Where do you get back late to?


----------



## RJTaylor (Oct 4, 2017)

Arroyo City, or Port Mansfield.


----------



## AggieFlyGuy (Jun 12, 2018)

Remember those bars and edges that usually don't have water on them? Fish those. I am in Corpus and have fished high water days my last three outings. The fishing has sucked both because the fish are scattered and because the water clarity has been absolute dog sh&$. I did sneak over the Ingleside yesterday looking to avoid the throng of humanity packed onto Padre Island and it was the same. Nasty, off colored water and damned few fish. On one flat I noticed mud boils with intermittent flickers of black. I initially thought it was a ray, but put a cast into the middle of the boil and immediately came tight on a speck. Turns out there were literally dozens of trout "mudding' across the entire flat in pods spaced out every fifty or so yards. Caught another nice fish before the clouds returned and we pulled the plug. I have seen that way down south only once.

From my office window I can see the jetty rocks along the CC bay front and it appears the tide has dropped a bit today. I am headed south tomorrow one way or the other, high tide be damned.


----------



## texican08 (Sep 13, 2016)

How did you do?


----------



## Acuna (Sep 4, 2018)

Like aggieflyguy, I fish what is normally dry land when the water is high.

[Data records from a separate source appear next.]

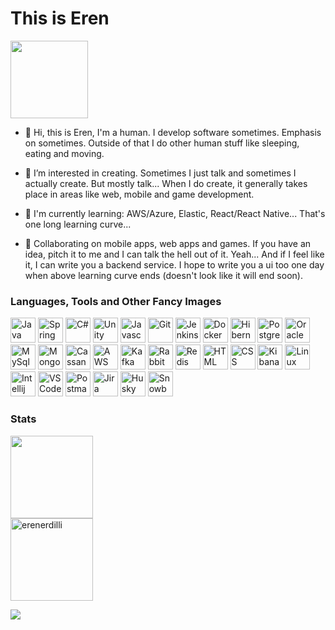 <h1 align="left">This is Eren</h1>

<img height="124em"  src="https://media0.giphy.com/media/Nx0rz3jtxtEre/giphy.gif?cid=ecf05e47qodqko8hpzcki8iu6ocyodcv3a25o7iturhwtdhp&rid=giphy.gif&ct=g" />

- 👋 Hi, this is Eren, I'm a human. I develop software sometimes. Emphasis on sometimes. Outside of that I do other human stuff like sleeping, eating and moving.

- 👀 I’m interested in creating. Sometimes I just talk and sometimes I actually create. But mostly talk... When I do create, it generally takes place in areas like web, mobile and game development.

- 🌱 I'm currently learning: AWS/Azure, Elastic, React/React Native... That's one long learning curve...

- 💞️ Collaborating on mobile apps, web apps and games. If you have an idea, pitch it to me and I can talk the hell out of it. Yeah... And if I feel like it, I can write you a backend service. I hope to write you a ui too one day when above learning curve ends (doesn't look like it will end soon).

<h3 align="left">Languages, Tools and Other Fancy Images</h3>
<p>
  <a href="https://java.com/" target="_blank"><img height="40em" src="https://www.vectorlogo.zone/logos/java/java-icon.svg" alt="Java 8/11/17+" /></a>
  <a href="https://spring.io/" target="_blank"><img height="40em" src="https://www.vectorlogo.zone/logos/springio/springio-icon.svg" alt="Spring and Spring Boot" /></a>
  <a href="https://learn.microsoft.com/en-us/dotnet/csharp/" target="_blank"><img height="40em" src="https://cdn.worldvectorlogo.com/logos/c--4.svg" alt="C#" /></a>
  <a href="https://unity.com/" target="_blank"><img height="40em" src="https://www.vectorlogo.zone/logos/unity3d/unity3d-icon.svg" alt="Unity" /></a>
  <a href="https://javascript.com/" target="_blank"><img height="40em" src="https://upload.vectorlogo.zone/logos/javascript/images/239ec8a4-163e-4792-83b6-3f6d96911757.svg" alt="Javascript" /></a>
  <a href="https://git-scm.com/" target="_blank"><img height="40em" src="https://www.vectorlogo.zone/logos/git-scm/git-scm-icon.svg" alt="Git" /></a>
  <a href="https://jenkins.io/" target="_blank"><img height="40em" src="https://www.vectorlogo.zone/logos/jenkins/jenkins-icon.svg" alt="Jenkins" /></a>
  <a href="https://docker.com/" target="_blank"><img height="40em" src="https://www.vectorlogo.zone/logos/docker/docker-icon.svg" alt="Docker" /></a>
  <a href="https://hibernate.org/" target="_blank"><img height="40em" src="https://www.vectorlogo.zone/logos/hibernate/hibernate-icon.svg" alt="Hibernate" /></a>
  <a href="https://postgresql.org/" target="_blank"><img height="40em" src="https://www.vectorlogo.zone/logos/postgresql/postgresql-icon.svg" alt="Postgres" /></a>
  <a href="https://oracle.com/" target="_blank"><img height="40em" src="https://www.vectorlogo.zone/logos/oracle/oracle-icon.svg" alt="Oracle" /></a>
  <a href="https://mysql.com/" target="_blank"><img height="40em" src="https://www.vectorlogo.zone/logos/mysql/mysql-icon.svg" alt="MySql" /></a>
  <a href="https://mongodb.com/" target="_blank"><img height="40em" src="https://www.vectorlogo.zone/logos/mongodb/mongodb-icon.svg" alt="MongoDb" /></a>
  <a href="https://cassandra.apache.org/" target="_blank"><img height="40em" src="https://www.vectorlogo.zone/logos/apache_cassandra/apache_cassandra-icon.svg" alt="Cassandra" /></a>
  <a href="https://aws.amazon.com/" target="_blank"><img height="40em" src="https://www.vectorlogo.zone/logos/amazon_aws/amazon_aws-icon.svg" alt="AWS" /></a>
  <a href="https://kafka.apache.org/" target="_blank"><img height="40em" src="https://www.vectorlogo.zone/logos/apache_kafka/apache_kafka-icon.svg" alt="Kafka" /></a>
  <a href="https://rabbitmq.com/" target="_blank"><img height="40em" src="https://www.vectorlogo.zone/logos/rabbitmq/rabbitmq-icon.svg" alt="RabbitMQ" /></a>
  <a href="https://redis.io/" target="_blank"><img height="40em" src="https://www.vectorlogo.zone/logos/redis/redis-icon.svg" alt="Redis" /></a>
  <a href="https://html.com/" target="_blank"><img height="40em" src="https://www.vectorlogo.zone/logos/w3_html5/w3_html5-icon.svg" alt="HTML" /></a>
  <a href="https://developer.mozilla.org/en-US/docs/Web/CSS" target="_blank"><img height="40em" src="https://www.vectorlogo.zone/logos/w3_css/w3_css-icon.svg" alt="CSS" /></a>
  <a href="https://elastic.co/kibana/" target="_blank"><img height="40em" src="https://www.vectorlogo.zone/logos/elasticco_kibana/elasticco_kibana-icon.svg" alt="Kibana" /></a>
  <a href="https://linux.org/" target="_blank"><img height="40em" src="https://www.vectorlogo.zone/logos/linux/linux-icon.svg" alt="Linux" /></a>
  <a href="https://jetbrains.com/idea/" target="_blank"><img height="40em" src="https://www.vectorlogo.zone/logos/jetbrains/jetbrains-icon.svg" alt="Intellij" /></a>
  <a href="https://code.visualstudio.com/" target="_blank"><img height="40em" src="https://www.vectorlogo.zone/logos/visualstudio_code/visualstudio_code-icon.svg" alt="VSCode" /></a>
  <a href="https://postman.com/" target="_blank"><img height="40em" src="https://www.vectorlogo.zone/logos/getpostman/getpostman-icon.svg" alt="Postman" /></a>
  <a href="https://atlassian.com/software/jira" target="_blank"><img height="40em" src="https://www.vectorlogo.zone/logos/atlassian_jira/atlassian_jira-icon.svg" alt="Jira" /></a>
  <a href="https://www.akc.org/dog-breeds/siberian-husky/" target="_blank"><img height="40em" src="https://cdn.iconscout.com/icon/premium/png-256-thumb/siberian-husky-3470544-2903417.png" alt="Husky" /></a>
  <a href="https://www.redbull.com/gb-en/tags/snowboarding" target="_blank"><img height="40em" src="https://cdn.iconscout.com/icon/premium/png-256-thumb/snowboard-3005711-2514046.png" alt="Snowboard" /></a>
</p>
<h3 align="left">Stats</h3>
<p>
<img height="132em" src="https://github-readme-stats.vercel.app/api?username=erenerdilli&&theme=synthwave&show_icons=true&hide_border=true" />
<br>
<img height="132em"  src="https://github-readme-streak-stats.herokuapp.com/?user=erenerdilli&theme=synthwave&hide_border=true" alt="erenerdilli" />
  
![](https://komarev.com/ghpvc/?username=erenerdilli&color=5e4a7c&style=flat&label=Views)

<!---
erenerdilli/erenerdilli is a ✨ special ✨ repository because its `README.md` (this file) appears on your GitHub profile.
--->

My formula for catching reds is pretty simple: shallow, meaning less than one foot, and sandy to mostly sandy (I like some grass but not too much, I like edges). When the tides make my normal stuff too deep, I go shallower.

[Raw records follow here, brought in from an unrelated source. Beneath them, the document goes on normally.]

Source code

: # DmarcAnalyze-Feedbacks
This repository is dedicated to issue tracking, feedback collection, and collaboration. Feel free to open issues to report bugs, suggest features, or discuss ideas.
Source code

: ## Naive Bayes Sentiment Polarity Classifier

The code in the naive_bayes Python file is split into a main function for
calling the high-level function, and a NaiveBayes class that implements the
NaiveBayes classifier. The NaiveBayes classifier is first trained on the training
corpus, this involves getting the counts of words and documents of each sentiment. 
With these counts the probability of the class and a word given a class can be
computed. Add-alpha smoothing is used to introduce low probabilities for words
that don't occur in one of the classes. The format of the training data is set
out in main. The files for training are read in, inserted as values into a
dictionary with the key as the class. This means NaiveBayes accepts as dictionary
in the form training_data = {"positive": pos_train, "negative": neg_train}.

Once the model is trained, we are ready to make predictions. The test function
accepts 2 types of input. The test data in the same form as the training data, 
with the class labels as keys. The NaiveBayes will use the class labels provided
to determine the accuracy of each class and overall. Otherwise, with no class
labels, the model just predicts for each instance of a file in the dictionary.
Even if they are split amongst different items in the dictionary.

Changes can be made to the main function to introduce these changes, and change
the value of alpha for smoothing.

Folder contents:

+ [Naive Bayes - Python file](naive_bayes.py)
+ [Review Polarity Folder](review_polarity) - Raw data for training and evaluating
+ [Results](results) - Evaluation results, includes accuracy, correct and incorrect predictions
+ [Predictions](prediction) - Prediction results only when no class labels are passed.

But yes, the fishing has been tougher with the high water.........


----------



## AggieFlyGuy (Jun 12, 2018)

I am leaving Thursday for Port Mansfield and have been closely watching the weather and water levels. I don't see these tides receding any time soon with a tropical low pressure system spinning around in the Gulf. 

Uggh.


----------



## Surffshr (Dec 28, 2017)

You may have some great conditions otherwise down there though. Forecast is looking solid.


----------